[Excerpted records Boundary: Start]

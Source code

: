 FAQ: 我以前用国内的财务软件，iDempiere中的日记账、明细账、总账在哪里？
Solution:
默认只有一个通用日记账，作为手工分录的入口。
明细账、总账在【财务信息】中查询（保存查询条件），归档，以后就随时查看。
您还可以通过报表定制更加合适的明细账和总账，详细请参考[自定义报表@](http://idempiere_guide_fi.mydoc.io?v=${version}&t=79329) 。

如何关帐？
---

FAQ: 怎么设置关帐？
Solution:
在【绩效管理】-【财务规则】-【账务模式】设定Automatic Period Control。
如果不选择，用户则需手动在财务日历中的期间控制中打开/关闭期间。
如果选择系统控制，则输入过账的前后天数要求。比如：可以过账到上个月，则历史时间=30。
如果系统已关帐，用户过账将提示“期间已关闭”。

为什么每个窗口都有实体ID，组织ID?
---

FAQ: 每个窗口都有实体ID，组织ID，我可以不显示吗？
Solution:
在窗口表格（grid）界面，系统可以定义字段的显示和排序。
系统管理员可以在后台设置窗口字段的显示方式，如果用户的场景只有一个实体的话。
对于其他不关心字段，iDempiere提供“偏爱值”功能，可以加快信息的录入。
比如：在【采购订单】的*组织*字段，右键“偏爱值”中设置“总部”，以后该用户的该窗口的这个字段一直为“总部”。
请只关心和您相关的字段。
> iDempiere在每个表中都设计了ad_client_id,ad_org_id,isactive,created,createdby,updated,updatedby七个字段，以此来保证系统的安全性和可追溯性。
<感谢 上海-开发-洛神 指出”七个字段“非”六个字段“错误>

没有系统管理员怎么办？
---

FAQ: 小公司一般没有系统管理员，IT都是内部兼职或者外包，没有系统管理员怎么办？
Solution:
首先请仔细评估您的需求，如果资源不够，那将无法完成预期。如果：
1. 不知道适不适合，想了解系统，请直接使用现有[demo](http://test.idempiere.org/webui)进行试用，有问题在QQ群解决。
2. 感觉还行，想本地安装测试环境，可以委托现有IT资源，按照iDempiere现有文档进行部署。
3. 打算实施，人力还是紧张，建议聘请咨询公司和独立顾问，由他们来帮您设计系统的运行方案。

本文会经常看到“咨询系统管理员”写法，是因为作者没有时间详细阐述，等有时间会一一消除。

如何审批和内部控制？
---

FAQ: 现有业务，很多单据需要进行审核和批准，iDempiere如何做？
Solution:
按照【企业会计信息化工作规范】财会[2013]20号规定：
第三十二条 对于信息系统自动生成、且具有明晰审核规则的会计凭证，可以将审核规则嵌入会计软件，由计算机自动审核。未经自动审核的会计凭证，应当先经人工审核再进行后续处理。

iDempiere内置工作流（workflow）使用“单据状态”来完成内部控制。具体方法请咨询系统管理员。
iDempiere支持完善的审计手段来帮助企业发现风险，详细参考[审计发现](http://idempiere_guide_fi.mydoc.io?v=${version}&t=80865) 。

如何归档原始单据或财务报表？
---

[Excerpted records Boundary: End]

Assignment: Repeat each of the entries exactly.

Exercise output:
Source code

: FAQ: 我以前用国内的财务软件，iDempiere中的日记账、明细账、总账在哪里？
Solution:
默认只有一个通用日记账，作为手工分录的入口。
明细账、总账在【财务信息】中查询（保存查询条件），归档，以后就随时查看。
您还可以通过报表定制更加合适的明细账和总账，详细请参考[自定义报表@](http://idempiere_guide_fi.mydoc.io?v=${version}&t=79329) 。

如何关帐？
---

FAQ: 怎么设置关帐？
Solution:
在【绩效管理】-【财务规则】-【账务模式】设定Automatic Period Control。
如果不选择，用户则需手动在财务日历中的期间控制中打开/关闭期间。
如果选择系统控制，则输入过账的前后天数要求。比如：可以过账到上个月，则历史时间=30。
如果系统已关帐，用户过账将提示“期间已关闭”。

为什么每个窗口都有实体ID，组织ID?
---

FAQ: 每个窗口都有实体ID，组织ID，我可以不显示吗？
Solution:
在窗口表格（grid）界面，系统可以定义字段的显示和排序。
系统管理员可以在后台设置窗口字段的显示方式，如果用户的场景只有一个实体的话。
对于其他不关心字段，iDempiere提供“偏爱值”功能，可以加快信息的录入。
比如：在【采购订单】的*组织*字段，右键“偏爱值”中设置“总部”，以后该用户的该窗口的这个字段一直为“总部”。
请只关心和您相关的字段。
> iDempiere在每个表中都设计了ad_client_id,ad_org_id,isactive,created,createdby,updated,updatedby七个字段，以此来保证系统的安全性和可追溯性。
<感谢 上海-开发-洛神 指出”七个字段“非”六个字段“错误>

没有系统管理员怎么办？
---

FAQ: 小公司一般没有系统管理员，IT都是内部兼职或者外包，没有系统管理员怎么办？
Solution:
首先请仔细评估您的需求，如果资源不够，那将无法完成预期。如果：
1. 不知道适不适合，想了解系统，请直接使用现有[demo](http://test.idempiere.org/webui)进行试用，有问题在QQ群解决。
2. 感觉还行，想本地安装测试环境，可以委托现有IT资源，按照iDempiere现有文档进行部署。
3. 打算实施，人力还是紧张，建议聘请咨询公司和独立顾问，由他们来帮您设计系统的运行方案。

本文会经常看到“咨询系统管理员”写法，是因为作者没有时间详细阐述，等有时间会一一消除。

如何审批和内部控制？
---

FAQ: 现有业务，很多单据需要进行审核和批准，iDempiere如何做？
Solution:
按照【企业会计信息化工作规范】财会[2013]20号规定：
第三十二条 对于信息系统自动生成、且具有明晰审核规则的会计凭证，可以将审核规则嵌入会计软件，由计算机自动审核。未经自动审核的会计凭证，应当先经人工审核再进行后续处理。

iDempiere内置工作流（workflow）使用“单据状态”来完成内部控制。具体方法请咨询系统管理员。
iDempiere支持完善的审计手段来帮助企业发现风险，详细参考[审计发现](http://idempiere_guide_fi.mydoc.io?v=${version}&t=80865) 。

如何归档原始单据或财务报表？
---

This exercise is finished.